Work request
The records that follow are to be copied word for word. Pictures should be omitted.

Dataset extract
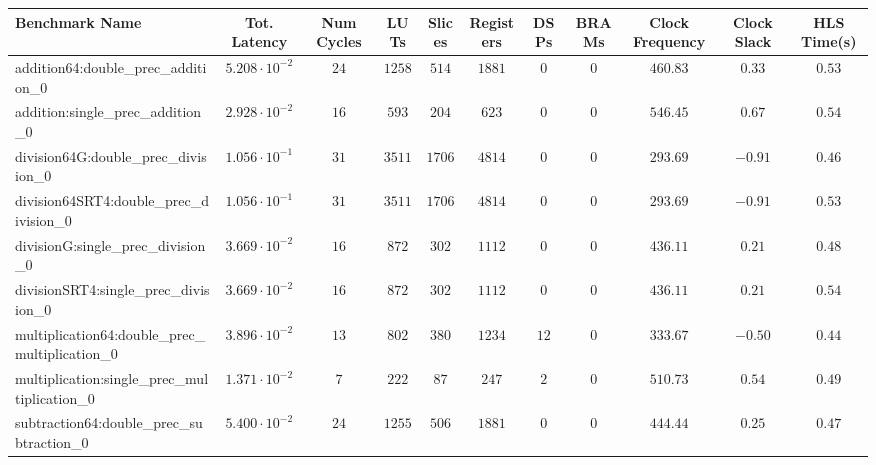 \begin{tabular}{|l|c|c|c|c|c|c|c|c|c|c|}
\hline
Benchmark Name                                   & Tot. Latency            & Num Cycles & LUTs      & Slices   & Registers & DSPs   & BRAMs & Clock Frequency & Clock Slack & HLS Time(s) \\
\hline
addition64:double\_prec\_addition\_0             & $ 5.208 \cdot 10^{-2} $ & $ 24     $ & $ 1258  $ & $ 514  $ & $ 1881  $ & $ 0  $ & $ 0 $ & $ 460.83      $ & $ 0.33    $ & $ 0.53    $ \\
addition:single\_prec\_addition\_0               & $ 2.928 \cdot 10^{-2} $ & $ 16     $ & $ 593   $ & $ 204  $ & $ 623   $ & $ 0  $ & $ 0 $ & $ 546.45      $ & $ 0.67    $ & $ 0.54    $ \\
division64G:double\_prec\_division\_0            & $ 1.056 \cdot 10^{-1} $ & $ 31     $ & $ 3511  $ & $ 1706 $ & $ 4814  $ & $ 0  $ & $ 0 $ & $ 293.69      $ & $ -0.91   $ & $ 0.46    $ \\
division64SRT4:double\_prec\_division\_0         & $ 1.056 \cdot 10^{-1} $ & $ 31     $ & $ 3511  $ & $ 1706 $ & $ 4814  $ & $ 0  $ & $ 0 $ & $ 293.69      $ & $ -0.91   $ & $ 0.53    $ \\
divisionG:single\_prec\_division\_0              & $ 3.669 \cdot 10^{-2} $ & $ 16     $ & $ 872   $ & $ 302  $ & $ 1112  $ & $ 0  $ & $ 0 $ & $ 436.11      $ & $ 0.21    $ & $ 0.48    $ \\
divisionSRT4:single\_prec\_division\_0           & $ 3.669 \cdot 10^{-2} $ & $ 16     $ & $ 872   $ & $ 302  $ & $ 1112  $ & $ 0  $ & $ 0 $ & $ 436.11      $ & $ 0.21    $ & $ 0.54    $ \\
multiplication64:double\_prec\_multiplication\_0 & $ 3.896 \cdot 10^{-2} $ & $ 13     $ & $ 802   $ & $ 380  $ & $ 1234  $ & $ 12 $ & $ 0 $ & $ 333.67      $ & $ -0.50   $ & $ 0.44    $ \\
multiplication:single\_prec\_multiplication\_0   & $ 1.371 \cdot 10^{-2} $ & $ 7      $ & $ 222   $ & $ 87   $ & $ 247   $ & $ 2  $ & $ 0 $ & $ 510.73      $ & $ 0.54    $ & $ 0.49    $ \\
subtraction64:double\_prec\_subtraction\_0       & $ 5.400 \cdot 10^{-2} $ & $ 24     $ & $ 1255  $ & $ 506  $ & $ 1881  $ & $ 0  $ & $ 0 $ & $ 444.44      $ & $ 0.25    $ & $ 0.47    $ \\

\end{tabular}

Answer to the problem
 \begin{tabular}{|l|c|c|c|c|c|c|c|c|c|c|}
\hline
Benchmark Name                                   & Tot. Latency            & Num Cycles & LUTs      & Slices   & Registers & DSPs   & BRAMs & Clock Frequency & Clock Slack & HLS Time(s) \\
\hline
addition64:double\_prec\_addition\_0             & $ 5.208 \cdot 10^{-2} $ & $ 24     $ & $ 1258  $ & $ 514  $ & $ 1881  $ & $ 0  $ & $ 0 $ & $ 460.83      $ & $ 0.33    $ & $ 0.53    $ \\
addition:single\_prec\_addition\_0               & $ 2.928 \cdot 10^{-2} $ & $ 16     $ & $ 593   $ & $ 204  $ & $ 623   $ & $ 0  $ & $ 0 $ & $ 546.45      $ & $ 0.67    $ & $ 0.54    $ \\
division64G:double\_prec\_division\_0            & $ 1.056 \cdot 10^{-1} $ & $ 31     $ & $ 3511  $ & $ 1706 $ & $ 4814  $ & $ 0  $ & $ 0 $ & $ 293.69      $ & $ -0.91   $ & $ 0.46    $ \\
division64SRT4:double\_prec\_division\_0         & $ 1.056 \cdot 10^{-1} $ & $ 31     $ & $ 3511  $ & $ 1706 $ & $ 4814  $ & $ 0  $ & $ 0 $ & $ 293.69      $ & $ -0.91   $ & $ 0.53    $ \\
divisionG:single\_prec\_division\_0              & $ 3.669 \cdot 10^{-2} $ & $ 16     $ & $ 872   $ & $ 302  $ & $ 1112  $ & $ 0  $ & $ 0 $ & $ 436.11      $ & $ 0.21    $ & $ 0.48    $ \\
divisionSRT4:single\_prec\_division\_0           & $ 3.669 \cdot 10^{-2} $ & $ 16     $ & $ 872   $ & $ 302  $ & $ 1112  $ & $ 0  $ & $ 0 $ & $ 436.11      $ & $ 0.21    $ & $ 0.54    $ \\
multiplication64:double\_prec\_multiplication\_0 & $ 3.896 \cdot 10^{-2} $ & $ 13     $ & $ 802   $ & $ 380  $ & $ 1234  $ & $ 12 $ & $ 0 $ & $ 333.67      $ & $ -0.50   $ & $ 0.44    $ \\
multiplication:single\_prec\_multiplication\_0   & $ 1.371 \cdot 10^{-2} $ & $ 7      $ & $ 222   $ & $ 87   $ & $ 247   $ & $ 2  $ & $ 0 $ & $ 510.73      $ & $ 0.54    $ & $ 0.49    $ \\
subtraction64:double\_prec\_subtraction\_0       & $ 5.400 \cdot 10^{-2} $ & $ 24     $ & $ 1255  $ & $ 506  $ & $ 1881  $ & $ 0  $ & $ 0 $ & $ 444.44      $ & $ 0.25    $ & $ 0.47    $ \\

\end{tabular}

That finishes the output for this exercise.